__PROBLEM DESCRIPTION__. Each line of the listing that includes "file" should be reported.

__DATA SECTION__.

::::::::

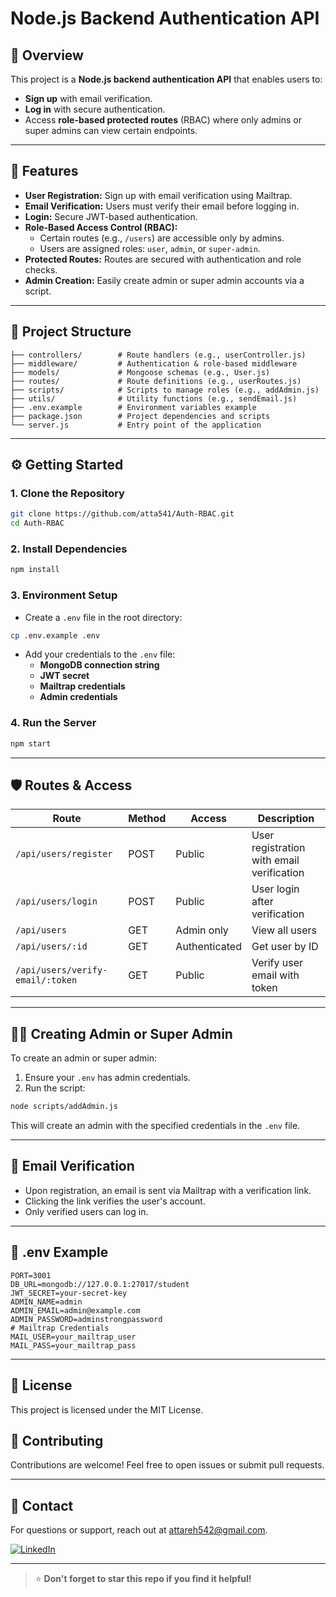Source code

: # Node.js Backend Authentication API

## 🚀 **Overview**
This project is a **Node.js backend authentication API** that enables users to:
- **Sign up** with email verification.
- **Log in** with secure authentication.
- Access **role-based protected routes** (RBAC) where only admins or super admins can view certain endpoints.

---

## 🔑 **Features**
- **User Registration:** Sign up with email verification using Mailtrap.
- **Email Verification:** Users must verify their email before logging in.
- **Login:** Secure JWT-based authentication.
- **Role-Based Access Control (RBAC):**
  - Certain routes (e.g., `/users`) are accessible only by admins.
  - Users are assigned roles: `user`, `admin`, or `super-admin`.
- **Protected Routes:** Routes are secured with authentication and role checks.
- **Admin Creation:** Easily create admin or super admin accounts via a script.

---

## 📂 **Project Structure**
```
├── controllers/        # Route handlers (e.g., userController.js)
├── middleware/         # Authentication & role-based middleware
├── models/             # Mongoose schemas (e.g., User.js)
├── routes/             # Route definitions (e.g., userRoutes.js)
├── scripts/            # Scripts to manage roles (e.g., addAdmin.js)
├── utils/              # Utility functions (e.g., sendEmail.js)
├── .env.example        # Environment variables example
├── package.json        # Project dependencies and scripts
└── server.js           # Entry point of the application
```

---

## ⚙️ **Getting Started**

### 1. **Clone the Repository**
```bash
git clone https://github.com/atta541/Auth-RBAC.git
cd Auth-RBAC
```

### 2. **Install Dependencies**
```bash
npm install
```

### 3. **Environment Setup**
- Create a `.env` file in the root directory:
```bash
cp .env.example .env
```
- Add your credentials to the `.env` file:
  - **MongoDB connection string**
  - **JWT secret**
  - **Mailtrap credentials**
  - **Admin credentials**

### 4. **Run the Server**
```bash
npm start
```

---
## 🛡️ **Routes & Access**
| Route                      | Method | Access        | Description                              |
|----------------------------|--------|---------------|------------------------------------------|
| `/api/users/register`      | POST   | Public        | User registration with email verification |
| `/api/users/login`         | POST   | Public        | User login after verification            |
| `/api/users`               | GET    | Admin only    | View all users                           |
| `/api/users/:id`           | GET    | Authenticated | Get user by ID                           |
| `/api/users/verify-email/:token` | GET    | Public        | Verify user email with token              |
---

## 🧑‍💼 **Creating Admin or Super Admin**
To create an admin or super admin:
1. Ensure your `.env` has admin credentials.
2. Run the script:
```bash
node scripts/addAdmin.js
```
This will create an admin with the specified credentials in the `.env` file.

---

## 📧 **Email Verification**
- Upon registration, an email is sent via Mailtrap with a verification link.
- Clicking the link verifies the user's account.
- Only verified users can log in.

---

## 📄 **.env Example**
```env
PORT=3001
DB_URL=mongodb://127.0.0.1:27017/student
JWT_SECRET=your-secret-key
ADMIN_NAME=admin
ADMIN_EMAIL=admin@example.com
ADMIN_PASSWORD=adminstrongpassword
# Mailtrap Credentials
MAIL_USER=your_mailtrap_user
MAIL_PASS=your_mailtrap_pass
```

---

## 🚀 **License**
This project is licensed under the MIT License.

## 🤝 **Contributing**
Contributions are welcome! Feel free to open issues or submit pull requests.

---

## 🙌 **Contact**
For questions or support, reach out at [attareh542@gmail.com](mailto:attareh542@gmail.com).

[![LinkedIn](https://img.shields.io/badge/LinkedIn-Connect-blue?logo=linkedin)](https://www.linkedin.com/in/atta-ur-rehman-4104b1181/)

---

> ⭐ **Don't forget to star this repo if you find it helpful!**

::::::::

__SOLUTION__.
- Create a `.env` file in the root directory:
- Add your credentials to the `.env` file:
This will create an admin with the specified credentials in the `.env` file.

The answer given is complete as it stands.